Chiropractic care for children

I woke up early on the first day of my European tour where I will speak about chiropractic care for children, as you tend to do when coming from Australia. So, at 4am UK time I’m checking my emails waiting for the gym to open and the day to start. I was soon wishing I was still asleep, or dead, or on another planet; anything, really, other than what I was experiencing. In the short 30 hours since I had left Australia, it seemed like my whole world back home had totally fallen apart, with chiropractic care for children again being under attack.

First the announcement of the COAG review of chiropractic care for children under 12, then the Chiropractic Board of Australia’s interim ruling of no spinal manipulation in under 2 year olds.  My mailbox soon became full of emails from chiros all over the world wanting to know what was going on and how they could help. I obviously couldn’t say much about anything, but I sure did appreciate the concern and connection.

After the initial flurry of activities which I am sure you also frantically participated in – writing letters and having meetings with politicians of all sorts, signature collections, motivating practice members to write letters and having meetings, fund raising and professional association membership drives etc, we now sit back, waiting passively for our fate to be determined by people who don’t know, let alone respect what we do. (At this time, I want to heartfully thank the couple of hard-working chiropractic representatives we do have on the panel!!)

Maybe this time would be well spent on some quiet self-reflection?  
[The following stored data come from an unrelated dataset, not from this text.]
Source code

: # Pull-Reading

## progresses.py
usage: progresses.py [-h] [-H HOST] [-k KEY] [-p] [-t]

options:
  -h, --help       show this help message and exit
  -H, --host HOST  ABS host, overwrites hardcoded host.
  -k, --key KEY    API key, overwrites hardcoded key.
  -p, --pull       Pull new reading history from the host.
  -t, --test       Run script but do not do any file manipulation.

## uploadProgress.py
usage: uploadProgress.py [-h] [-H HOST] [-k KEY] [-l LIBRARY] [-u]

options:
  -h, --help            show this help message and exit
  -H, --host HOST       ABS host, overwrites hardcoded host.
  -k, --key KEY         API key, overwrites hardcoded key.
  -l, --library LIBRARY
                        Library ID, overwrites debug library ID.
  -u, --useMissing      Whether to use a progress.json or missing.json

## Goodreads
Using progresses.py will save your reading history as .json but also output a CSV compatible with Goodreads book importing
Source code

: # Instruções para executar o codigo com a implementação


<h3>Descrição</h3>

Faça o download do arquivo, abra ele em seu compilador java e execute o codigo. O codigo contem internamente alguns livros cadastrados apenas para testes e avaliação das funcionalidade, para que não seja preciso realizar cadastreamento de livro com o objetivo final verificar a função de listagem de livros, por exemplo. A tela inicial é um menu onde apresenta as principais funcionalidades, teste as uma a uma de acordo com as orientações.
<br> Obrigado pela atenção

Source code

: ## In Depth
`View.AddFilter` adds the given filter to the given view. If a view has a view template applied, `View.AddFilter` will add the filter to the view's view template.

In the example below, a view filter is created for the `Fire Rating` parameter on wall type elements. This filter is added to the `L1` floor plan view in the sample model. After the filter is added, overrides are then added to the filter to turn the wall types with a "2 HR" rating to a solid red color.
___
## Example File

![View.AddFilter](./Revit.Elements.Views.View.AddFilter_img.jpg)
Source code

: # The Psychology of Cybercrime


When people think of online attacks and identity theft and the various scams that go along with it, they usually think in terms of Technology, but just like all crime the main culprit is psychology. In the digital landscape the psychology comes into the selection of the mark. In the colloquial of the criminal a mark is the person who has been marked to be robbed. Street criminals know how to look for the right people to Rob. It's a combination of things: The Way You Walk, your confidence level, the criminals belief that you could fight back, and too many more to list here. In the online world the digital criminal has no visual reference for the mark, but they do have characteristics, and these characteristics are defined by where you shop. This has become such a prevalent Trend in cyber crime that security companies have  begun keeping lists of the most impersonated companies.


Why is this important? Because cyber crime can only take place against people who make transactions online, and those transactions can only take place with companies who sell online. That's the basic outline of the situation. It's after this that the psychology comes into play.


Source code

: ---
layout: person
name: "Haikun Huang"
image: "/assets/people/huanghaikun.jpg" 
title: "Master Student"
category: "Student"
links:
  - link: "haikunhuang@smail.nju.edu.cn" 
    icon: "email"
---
How did we end up in this situation where our profession is questioned at such a basic level? Should we have seen this coming? How well did we handle the events that lead to this?  Did we, by being quiet and respectful, allow forces around us to define who we are and what we do?  Did we, by so bitterly fighting each other, neglect to address where the real threat was coming from? 

You may or may not see a lot of children in your practice.  The point here is that, in my opinion, what we are facing at the moment is not about the safety and efficacy of chiropractic care for children. It is about chiropractic. Who we are and what we do.  We need to define this, individually and collectively, and share this with our community, other health care providers and policymakers alike.

Why we need to define chiropractic care for children

Children are humans.  Children have nervous systems and spines.  Those are not something we magically grow when we are 12 years old.  Children get subluxations, stuck joints or whatever you want to call them, just like big people. And due to the development patterns in children, these are much more detrimental to future health and function than in adults.
 
If we survive this external review, are you ready to provide superb chiropractic care for the 18.8% of the Australian population who are kids? Children are definitely not little adults, they require specialised, age appropriate approaches.  Do you feel that you can provide the best possible assessment and chiropractic care for children under 12? ‘Best practice’ changes over time. Are your skills up to date?  Do you know as much about caring for young people in your practice as the adult?


Now is the time to take this seriously:  

  • Know who you are and what you do.  
  • Connect with and support your tribe. 
  • Upgrade your knowledge and expertise. 

 
For the sake of the children in your practice and your community as well as for the sake of your profession.